A nurse took her baseline measurements and tracked her progress along the way.

Jensen said it was hard. “You don’t realize how many things are involved with eating,” she said. Her kids were bummed she had to miss their tradition of special Sunday breakfasts.

Her 10-year-old son, Jim Jensen, said, “It was just really confusing for me. I’m like, ‘When is this gonna end?’”

Her older son, Jack Jensen, even tried to tempt her by saying, “Hey, mom, want some cinnamon rolls?”

But Jensen proved faithful. At the conclusion of the trial, she found that her cholesterol and blood glucose levels, in fact, improve.

Diana Jensen is a busy nurse and mom of three. She participated in a trial sponsored by Intermountain Healthcare to see if intermittent fasting could improve her health. (Photo: KSL TV)
Diana Jensen is a busy nurse and mom of three. She participated in a trial sponsored by Intermountain Healthcare to see if intermittent fasting could improve her health. (Photo: KSL TV)

She discussed her results with Dr. Benjamin Horne, who is conducting the study. Jensen was the perfect candidate, Horne said. “We are looking at prediabetics or people who some type of metabolic or cardiovascular concern,” he added.

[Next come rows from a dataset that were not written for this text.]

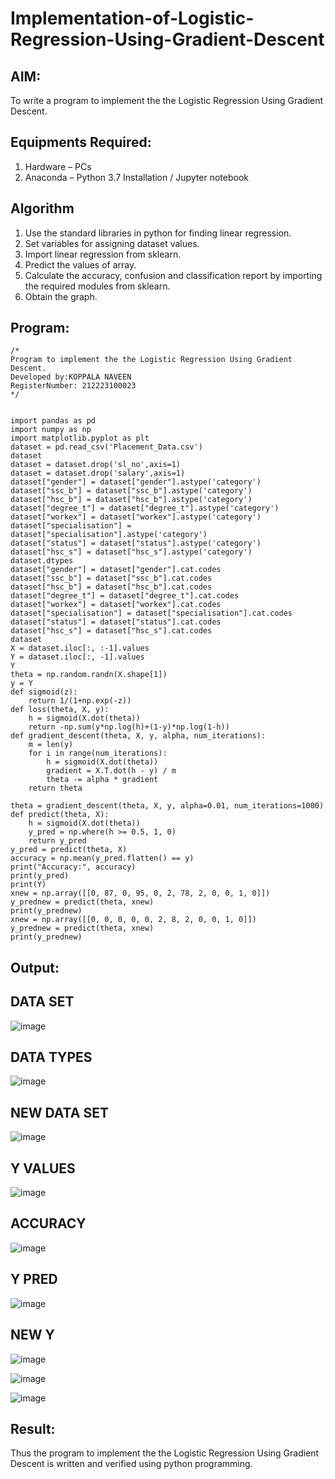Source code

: # Implementation-of-Logistic-Regression-Using-Gradient-Descent

## AIM:
To write a program to implement the the Logistic Regression Using Gradient Descent.

## Equipments Required:
1. Hardware – PCs
2. Anaconda – Python 3.7 Installation / Jupyter notebook

## Algorithm
1. Use the standard libraries in python for finding linear regression.
2. Set variables for assigning dataset values. 
3. Import linear regression from sklearn. 
4. Predict the values of array.
5. Calculate the accuracy, confusion and classification report by importing the required modules from sklearn.
6. Obtain the graph.
## Program:
```
/*
Program to implement the the Logistic Regression Using Gradient Descent.
Developed by:KOPPALA NAVEEN 
RegisterNumber: 212223100023
*/
```
```

import pandas as pd
import numpy as np
import matplotlib.pyplot as plt
dataset = pd.read_csv('Placement_Data.csv')
dataset
dataset = dataset.drop('sl_no',axis=1)
dataset = dataset.drop('salary',axis=1)
dataset["gender"] = dataset["gender"].astype('category')
dataset["ssc_b"] = dataset["ssc_b"].astype('category')
dataset["hsc_b"] = dataset["hsc_b"].astype('category')
dataset["degree_t"] = dataset["degree_t"].astype('category')
dataset["workex"] = dataset["workex"].astype('category')
dataset["specialisation"] = dataset["specialisation"].astype('category')
dataset["status"] = dataset["status"].astype('category')
dataset["hsc_s"] = dataset["hsc_s"].astype('category')
dataset.dtypes
dataset["gender"] = dataset["gender"].cat.codes
dataset["ssc_b"] = dataset["ssc_b"].cat.codes
dataset["hsc_b"] = dataset["hsc_b"].cat.codes
dataset["degree_t"] = dataset["degree_t"].cat.codes
dataset["workex"] = dataset["workex"].cat.codes
dataset["specialisation"] = dataset["specialisation"].cat.codes
dataset["status"] = dataset["status"].cat.codes
dataset["hsc_s"] = dataset["hsc_s"].cat.codes
dataset
X = dataset.iloc[:, :-1].values
Y = dataset.iloc[:, -1].values
Y
theta = np.random.randn(X.shape[1])
y = Y
def sigmoid(z):
    return 1/(1+np.exp(-z))
def loss(theta, X, y):
    h = sigmoid(X.dot(theta))
    return -np.sum(y*np.log(h)+(1-y)*np.log(1-h))
def gradient_descent(theta, X, y, alpha, num_iterations):
    m = len(y)
    for i in range(num_iterations):
        h = sigmoid(X.dot(theta))
        gradient = X.T.dot(h - y) / m
        theta -= alpha * gradient
    return theta

theta = gradient_descent(theta, X, y, alpha=0.01, num_iterations=1000)
def predict(theta, X):
    h = sigmoid(X.dot(theta))
    y_pred = np.where(h >= 0.5, 1, 0)
    return y_pred
y_pred = predict(theta, X)
accuracy = np.mean(y_pred.flatten() == y)
print("Accuracy:", accuracy)
print(y_pred)
print(Y)
xnew = np.array([[0, 87, 0, 95, 0, 2, 78, 2, 0, 0, 1, 0]])
y_prednew = predict(theta, xnew)
print(y_prednew)
xnew = np.array([[0, 0, 0, 0, 0, 2, 8, 2, 0, 0, 1, 0]])
y_prednew = predict(theta, xnew)
print(y_prednew)

```

## Output:

## DATA SET

![image](https://github.com/user-attachments/assets/830272ba-ab33-4d67-8046-5b8311dd8e51)

## DATA TYPES

![image](https://github.com/user-attachments/assets/dcd5e8f7-5b26-4c80-8c82-f8958a5bef05)

## NEW DATA SET

![image](https://github.com/user-attachments/assets/275d2362-84f9-42c2-99c1-12e61f474226)

## Y VALUES

![image](https://github.com/user-attachments/assets/4d7348c7-33b1-4518-9da6-e7fee501983d)

## ACCURACY

![image](https://github.com/user-attachments/assets/ce34990c-24d0-4d90-8b4c-613f74e4eed1)


## Y PRED

![image](https://github.com/user-attachments/assets/70c048a1-8aa8-4f29-baf6-8b1d09db2b1f)

## NEW Y

![image](https://github.com/user-attachments/assets/23e05df9-d4f7-4f15-8cfc-29a0e9045467)



![image](https://github.com/user-attachments/assets/698121ec-a5b1-418a-bd23-a6fa6fb29f90)


![image](https://github.com/user-attachments/assets/c3f10015-3185-47aa-a9be-35ad6848a24d)

## Result:
Thus the program to implement the the Logistic Regression Using Gradient Descent is written and verified using python programming.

Horne is on a mission “to make sure they don’t get these dread, chronic diseases that plague our society today.”

He is hoping to find similar results for everyone. If fasting is an alternative to strong medications, Jensen said it’s totally worth it. Her kids agree, even though she couldn’t have Sunday breakfast with them.

Jack Jensen said he wants his mom to be healthy, live long, and to “do more things with us like play basketball.”

Horne is still looking for more patients to finish the study. To participate individuals must have one of the following risk factors: prediabetes, diet-controlled Type 2 diabetes, high blood pressure, low HDL cholesterol, high triglycerides, or be overweight.